Work item: Give the records again word for word. Leave every picture out.

BEGIN Data for the task

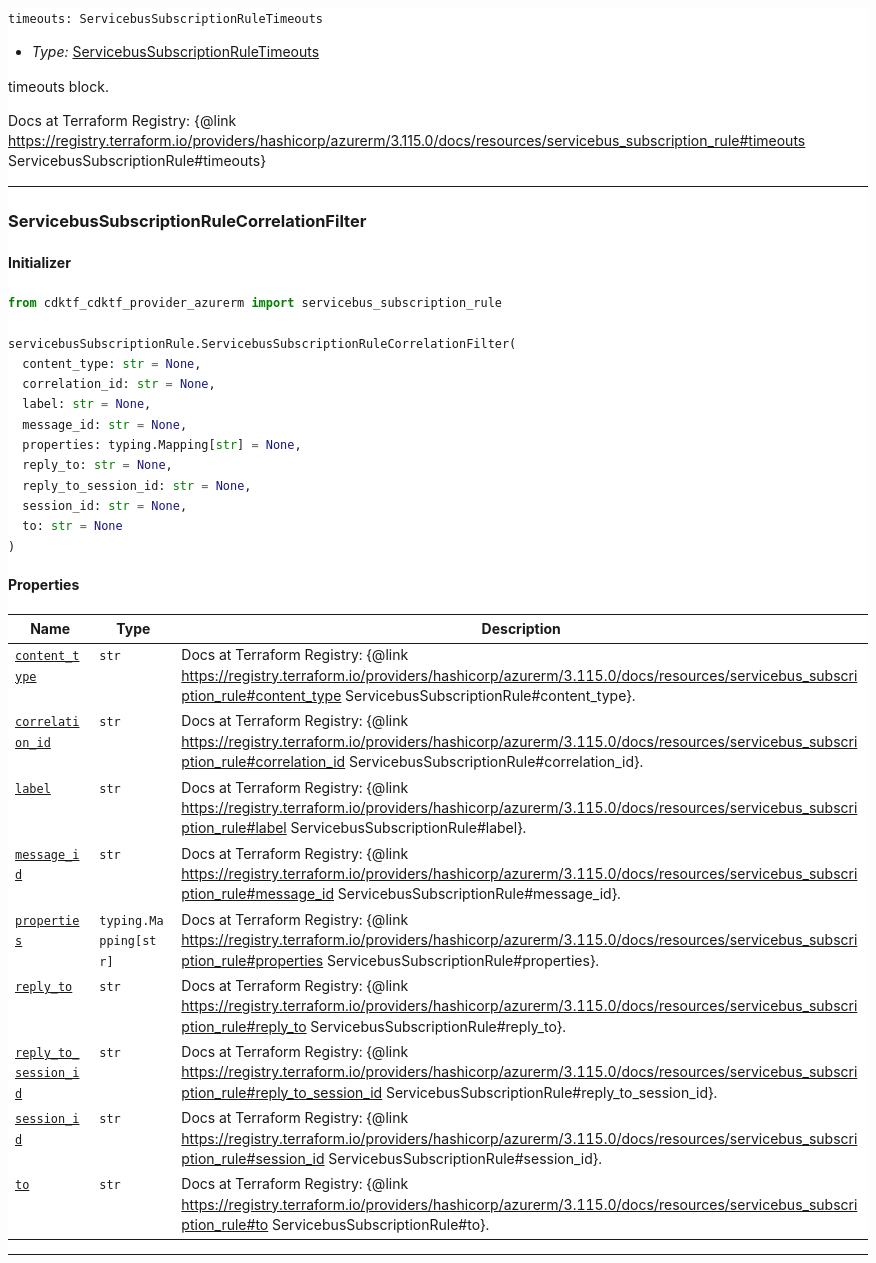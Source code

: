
 ```python
timeouts: ServicebusSubscriptionRuleTimeouts
```

- *Type:* <a href="#@cdktf/provider-azurerm.servicebusSubscriptionRule.ServicebusSubscriptionRuleTimeouts">ServicebusSubscriptionRuleTimeouts</a>

timeouts block.

Docs at Terraform Registry: {@link https://registry.terraform.io/providers/hashicorp/azurerm/3.115.0/docs/resources/servicebus_subscription_rule#timeouts ServicebusSubscriptionRule#timeouts}

---

### ServicebusSubscriptionRuleCorrelationFilter <a name="ServicebusSubscriptionRuleCorrelationFilter" id="@cdktf/provider-azurerm.servicebusSubscriptionRule.ServicebusSubscriptionRuleCorrelationFilter"></a>

#### Initializer <a name="Initializer" id="@cdktf/provider-azurerm.servicebusSubscriptionRule.ServicebusSubscriptionRuleCorrelationFilter.Initializer"></a>

```python
from cdktf_cdktf_provider_azurerm import servicebus_subscription_rule

servicebusSubscriptionRule.ServicebusSubscriptionRuleCorrelationFilter(
  content_type: str = None,
  correlation_id: str = None,
  label: str = None,
  message_id: str = None,
  properties: typing.Mapping[str] = None,
  reply_to: str = None,
  reply_to_session_id: str = None,
  session_id: str = None,
  to: str = None
)
```

#### Properties <a name="Properties" id="Properties"></a>

| **Name** | **Type** | **Description** |
| --- | --- | --- |
| <code><a href="#@cdktf/provider-azurerm.servicebusSubscriptionRule.ServicebusSubscriptionRuleCorrelationFilter.property.contentType">content_type</a></code> | <code>str</code> | Docs at Terraform Registry: {@link https://registry.terraform.io/providers/hashicorp/azurerm/3.115.0/docs/resources/servicebus_subscription_rule#content_type ServicebusSubscriptionRule#content_type}. |
| <code><a href="#@cdktf/provider-azurerm.servicebusSubscriptionRule.ServicebusSubscriptionRuleCorrelationFilter.property.correlationId">correlation_id</a></code> | <code>str</code> | Docs at Terraform Registry: {@link https://registry.terraform.io/providers/hashicorp/azurerm/3.115.0/docs/resources/servicebus_subscription_rule#correlation_id ServicebusSubscriptionRule#correlation_id}. |
| <code><a href="#@cdktf/provider-azurerm.servicebusSubscriptionRule.ServicebusSubscriptionRuleCorrelationFilter.property.label">label</a></code> | <code>str</code> | Docs at Terraform Registry: {@link https://registry.terraform.io/providers/hashicorp/azurerm/3.115.0/docs/resources/servicebus_subscription_rule#label ServicebusSubscriptionRule#label}. |
| <code><a href="#@cdktf/provider-azurerm.servicebusSubscriptionRule.ServicebusSubscriptionRuleCorrelationFilter.property.messageId">message_id</a></code> | <code>str</code> | Docs at Terraform Registry: {@link https://registry.terraform.io/providers/hashicorp/azurerm/3.115.0/docs/resources/servicebus_subscription_rule#message_id ServicebusSubscriptionRule#message_id}. |
| <code><a href="#@cdktf/provider-azurerm.servicebusSubscriptionRule.ServicebusSubscriptionRuleCorrelationFilter.property.properties">properties</a></code> | <code>typing.Mapping[str]</code> | Docs at Terraform Registry: {@link https://registry.terraform.io/providers/hashicorp/azurerm/3.115.0/docs/resources/servicebus_subscription_rule#properties ServicebusSubscriptionRule#properties}. |
| <code><a href="#@cdktf/provider-azurerm.servicebusSubscriptionRule.ServicebusSubscriptionRuleCorrelationFilter.property.replyTo">reply_to</a></code> | <code>str</code> | Docs at Terraform Registry: {@link https://registry.terraform.io/providers/hashicorp/azurerm/3.115.0/docs/resources/servicebus_subscription_rule#reply_to ServicebusSubscriptionRule#reply_to}. |
| <code><a href="#@cdktf/provider-azurerm.servicebusSubscriptionRule.ServicebusSubscriptionRuleCorrelationFilter.property.replyToSessionId">reply_to_session_id</a></code> | <code>str</code> | Docs at Terraform Registry: {@link https://registry.terraform.io/providers/hashicorp/azurerm/3.115.0/docs/resources/servicebus_subscription_rule#reply_to_session_id ServicebusSubscriptionRule#reply_to_session_id}. |
| <code><a href="#@cdktf/provider-azurerm.servicebusSubscriptionRule.ServicebusSubscriptionRuleCorrelationFilter.property.sessionId">session_id</a></code> | <code>str</code> | Docs at Terraform Registry: {@link https://registry.terraform.io/providers/hashicorp/azurerm/3.115.0/docs/resources/servicebus_subscription_rule#session_id ServicebusSubscriptionRule#session_id}. |
| <code><a href="#@cdktf/provider-azurerm.servicebusSubscriptionRule.ServicebusSubscriptionRuleCorrelationFilter.property.to">to</a></code> | <code>str</code> | Docs at Terraform Registry: {@link https://registry.terraform.io/providers/hashicorp/azurerm/3.115.0/docs/resources/servicebus_subscription_rule#to ServicebusSubscriptionRule#to}. |

---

END Data for the task

Output below:
Source code

:
 ```python
timeouts: ServicebusSubscriptionRuleTimeouts
```

- *Type:* <a href="#@cdktf/provider-azurerm.servicebusSubscriptionRule.ServicebusSubscriptionRuleTimeouts">ServicebusSubscriptionRuleTimeouts</a>

timeouts block.

Docs at Terraform Registry: {@link https://registry.terraform.io/providers/hashicorp/azurerm/3.115.0/docs/resources/servicebus_subscription_rule#timeouts ServicebusSubscriptionRule#timeouts}

---

### ServicebusSubscriptionRuleCorrelationFilter <a name="ServicebusSubscriptionRuleCorrelationFilter" id="@cdktf/provider-azurerm.servicebusSubscriptionRule.ServicebusSubscriptionRuleCorrelationFilter"></a>

#### Initializer <a name="Initializer" id="@cdktf/provider-azurerm.servicebusSubscriptionRule.ServicebusSubscriptionRuleCorrelationFilter.Initializer"></a>

```python
from cdktf_cdktf_provider_azurerm import servicebus_subscription_rule

servicebusSubscriptionRule.ServicebusSubscriptionRuleCorrelationFilter(
  content_type: str = None,
  correlation_id: str = None,
  label: str = None,
  message_id: str = None,
  properties: typing.Mapping[str] = None,
  reply_to: str = None,
  reply_to_session_id: str = None,
  session_id: str = None,
  to: str = None
)
```

#### Properties <a name="Properties" id="Properties"></a>

| **Name** | **Type** | **Description** |
| --- | --- | --- |
| <code><a href="#@cdktf/provider-azurerm.servicebusSubscriptionRule.ServicebusSubscriptionRuleCorrelationFilter.property.contentType">content_type</a></code> | <code>str</code> | Docs at Terraform Registry: {@link https://registry.terraform.io/providers/hashicorp/azurerm/3.115.0/docs/resources/servicebus_subscription_rule#content_type ServicebusSubscriptionRule#content_type}. |
| <code><a href="#@cdktf/provider-azurerm.servicebusSubscriptionRule.ServicebusSubscriptionRuleCorrelationFilter.property.correlationId">correlation_id</a></code> | <code>str</code> | Docs at Terraform Registry: {@link https://registry.terraform.io/providers/hashicorp/azurerm/3.115.0/docs/resources/servicebus_subscription_rule#correlation_id ServicebusSubscriptionRule#correlation_id}. |
| <code><a href="#@cdktf/provider-azurerm.servicebusSubscriptionRule.ServicebusSubscriptionRuleCorrelationFilter.property.label">label</a></code> | <code>str</code> | Docs at Terraform Registry: {@link https://registry.terraform.io/providers/hashicorp/azurerm/3.115.0/docs/resources/servicebus_subscription_rule#label ServicebusSubscriptionRule#label}. |
| <code><a href="#@cdktf/provider-azurerm.servicebusSubscriptionRule.ServicebusSubscriptionRuleCorrelationFilter.property.messageId">message_id</a></code> | <code>str</code> | Docs at Terraform Registry: {@link https://registry.terraform.io/providers/hashicorp/azurerm/3.115.0/docs/resources/servicebus_subscription_rule#message_id ServicebusSubscriptionRule#message_id}. |
| <code><a href="#@cdktf/provider-azurerm.servicebusSubscriptionRule.ServicebusSubscriptionRuleCorrelationFilter.property.properties">properties</a></code> | <code>typing.Mapping[str]</code> | Docs at Terraform Registry: {@link https://registry.terraform.io/providers/hashicorp/azurerm/3.115.0/docs/resources/servicebus_subscription_rule#properties ServicebusSubscriptionRule#properties}. |
| <code><a href="#@cdktf/provider-azurerm.servicebusSubscriptionRule.ServicebusSubscriptionRuleCorrelationFilter.property.replyTo">reply_to</a></code> | <code>str</code> | Docs at Terraform Registry: {@link https://registry.terraform.io/providers/hashicorp/azurerm/3.115.0/docs/resources/servicebus_subscription_rule#reply_to ServicebusSubscriptionRule#reply_to}. |
| <code><a href="#@cdktf/provider-azurerm.servicebusSubscriptionRule.ServicebusSubscriptionRuleCorrelationFilter.property.replyToSessionId">reply_to_session_id</a></code> | <code>str</code> | Docs at Terraform Registry: {@link https://registry.terraform.io/providers/hashicorp/azurerm/3.115.0/docs/resources/servicebus_subscription_rule#reply_to_session_id ServicebusSubscriptionRule#reply_to_session_id}. |
| <code><a href="#@cdktf/provider-azurerm.servicebusSubscriptionRule.ServicebusSubscriptionRuleCorrelationFilter.property.sessionId">session_id</a></code> | <code>str</code> | Docs at Terraform Registry: {@link https://registry.terraform.io/providers/hashicorp/azurerm/3.115.0/docs/resources/servicebus_subscription_rule#session_id ServicebusSubscriptionRule#session_id}. |
| <code><a href="#@cdktf/provider-azurerm.servicebusSubscriptionRule.ServicebusSubscriptionRuleCorrelationFilter.property.to">to</a></code> | <code>str</code> | Docs at Terraform Registry: {@link https://registry.terraform.io/providers/hashicorp/azurerm/3.115.0/docs/resources/servicebus_subscription_rule#to ServicebusSubscriptionRule#to}. |

---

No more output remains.